By this time, the Peruvians needed help not only gaining information but also making sense of the data they had. To address both issues, the CIA set up what the
police called an "academy" in DINCOTE headquarters.

CIA officers showed the detectives how to analyze, cross reference and classify documents. Together with an expert from Britain's Scotland Yard, CIA personnel
also taught the detectives how to conduct surveillance in disguise.

The agency hired Peruvian actors to help undercover officers play the part of, say, a street vendor or homeless schizophrenic. The CIA gave Jimenez's detectives spy
gear: telephoto cameras, listening devices, night-vision goggles and a video camera that could be concealed in a briefcase. And the agency rented cars so police
could follow suspects from a variety of vehicles.
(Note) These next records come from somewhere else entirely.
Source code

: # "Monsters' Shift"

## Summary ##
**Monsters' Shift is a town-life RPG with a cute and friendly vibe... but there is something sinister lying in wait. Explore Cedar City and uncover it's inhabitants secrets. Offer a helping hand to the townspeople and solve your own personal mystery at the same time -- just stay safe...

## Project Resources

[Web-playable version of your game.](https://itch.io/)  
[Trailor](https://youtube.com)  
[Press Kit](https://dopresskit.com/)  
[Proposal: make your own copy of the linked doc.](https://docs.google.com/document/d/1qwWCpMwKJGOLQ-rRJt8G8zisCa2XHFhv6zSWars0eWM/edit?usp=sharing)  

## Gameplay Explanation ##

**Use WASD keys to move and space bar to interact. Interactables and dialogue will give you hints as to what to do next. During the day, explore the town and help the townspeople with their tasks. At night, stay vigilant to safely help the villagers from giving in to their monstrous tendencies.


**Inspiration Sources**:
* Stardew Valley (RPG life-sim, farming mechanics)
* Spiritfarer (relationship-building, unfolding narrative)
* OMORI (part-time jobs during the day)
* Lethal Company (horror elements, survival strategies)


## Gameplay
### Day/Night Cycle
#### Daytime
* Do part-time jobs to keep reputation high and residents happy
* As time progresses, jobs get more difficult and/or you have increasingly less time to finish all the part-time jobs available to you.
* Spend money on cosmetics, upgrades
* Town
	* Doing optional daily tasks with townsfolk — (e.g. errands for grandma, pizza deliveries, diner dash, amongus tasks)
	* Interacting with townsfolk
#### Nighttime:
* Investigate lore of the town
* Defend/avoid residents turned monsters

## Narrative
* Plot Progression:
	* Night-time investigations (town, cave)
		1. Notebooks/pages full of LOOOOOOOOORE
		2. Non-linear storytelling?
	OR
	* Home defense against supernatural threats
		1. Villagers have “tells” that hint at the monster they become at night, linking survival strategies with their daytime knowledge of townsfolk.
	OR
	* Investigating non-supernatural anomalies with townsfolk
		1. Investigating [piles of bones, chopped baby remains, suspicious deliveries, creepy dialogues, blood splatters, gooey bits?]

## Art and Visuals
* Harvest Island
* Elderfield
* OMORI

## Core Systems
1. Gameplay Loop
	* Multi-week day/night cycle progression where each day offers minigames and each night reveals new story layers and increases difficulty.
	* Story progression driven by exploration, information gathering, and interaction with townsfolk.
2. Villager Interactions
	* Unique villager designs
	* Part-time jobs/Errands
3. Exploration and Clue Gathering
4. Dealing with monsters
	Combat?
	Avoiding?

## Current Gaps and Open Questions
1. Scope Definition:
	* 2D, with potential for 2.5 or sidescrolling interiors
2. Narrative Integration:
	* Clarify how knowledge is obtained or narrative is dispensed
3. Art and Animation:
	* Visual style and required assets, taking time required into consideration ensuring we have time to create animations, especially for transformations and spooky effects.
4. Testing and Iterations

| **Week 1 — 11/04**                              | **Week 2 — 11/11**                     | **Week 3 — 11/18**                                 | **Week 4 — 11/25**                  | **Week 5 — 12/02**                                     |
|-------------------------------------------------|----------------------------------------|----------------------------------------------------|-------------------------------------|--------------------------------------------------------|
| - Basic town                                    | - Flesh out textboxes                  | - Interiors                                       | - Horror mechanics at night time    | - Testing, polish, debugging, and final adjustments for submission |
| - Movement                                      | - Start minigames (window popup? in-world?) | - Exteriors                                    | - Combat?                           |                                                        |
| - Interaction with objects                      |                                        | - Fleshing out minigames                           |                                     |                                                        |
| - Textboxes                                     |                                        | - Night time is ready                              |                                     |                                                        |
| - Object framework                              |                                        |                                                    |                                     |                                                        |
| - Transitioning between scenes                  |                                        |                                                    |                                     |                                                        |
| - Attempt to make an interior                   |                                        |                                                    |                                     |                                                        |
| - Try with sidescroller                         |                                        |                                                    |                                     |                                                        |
Occasionally, CIA officers stood behind two-way mirrors watching the police question suspects, then advised the Peruvians on their techniques, according to a
former senior Peruvian police official.

Jimenez, believing more could be gained by interviewing suspects than by beating them, wanted an interrogation room where they might feel at ease. At his request,
the CIA furnished it with living room furniture, Jimenez said.

Police videotape of the interrogation of Guzman and other Shining Path leaders shows them sitting at a round, wooden table; they chat with detectives dressed in
white sweat shirts and blue jeans who politely serve coffee and cigarettes.

The CIA provided cash to buy meals for undersalaried detectives who frequently worked 12- or 15-hour shifts. By the time of the Guzman raid, the agency was
supplying about $5,000 per month, according to former Peruvian police officials. With such support, the police unit expanded to 82 members by the time of the
arrest.

The CIA also kept Montesinos informed of its aid to the police.

For example, the agency delivered cash to DINCOTE in Montesinos's presence, according to a former senior Peruvian police official who witnessed this.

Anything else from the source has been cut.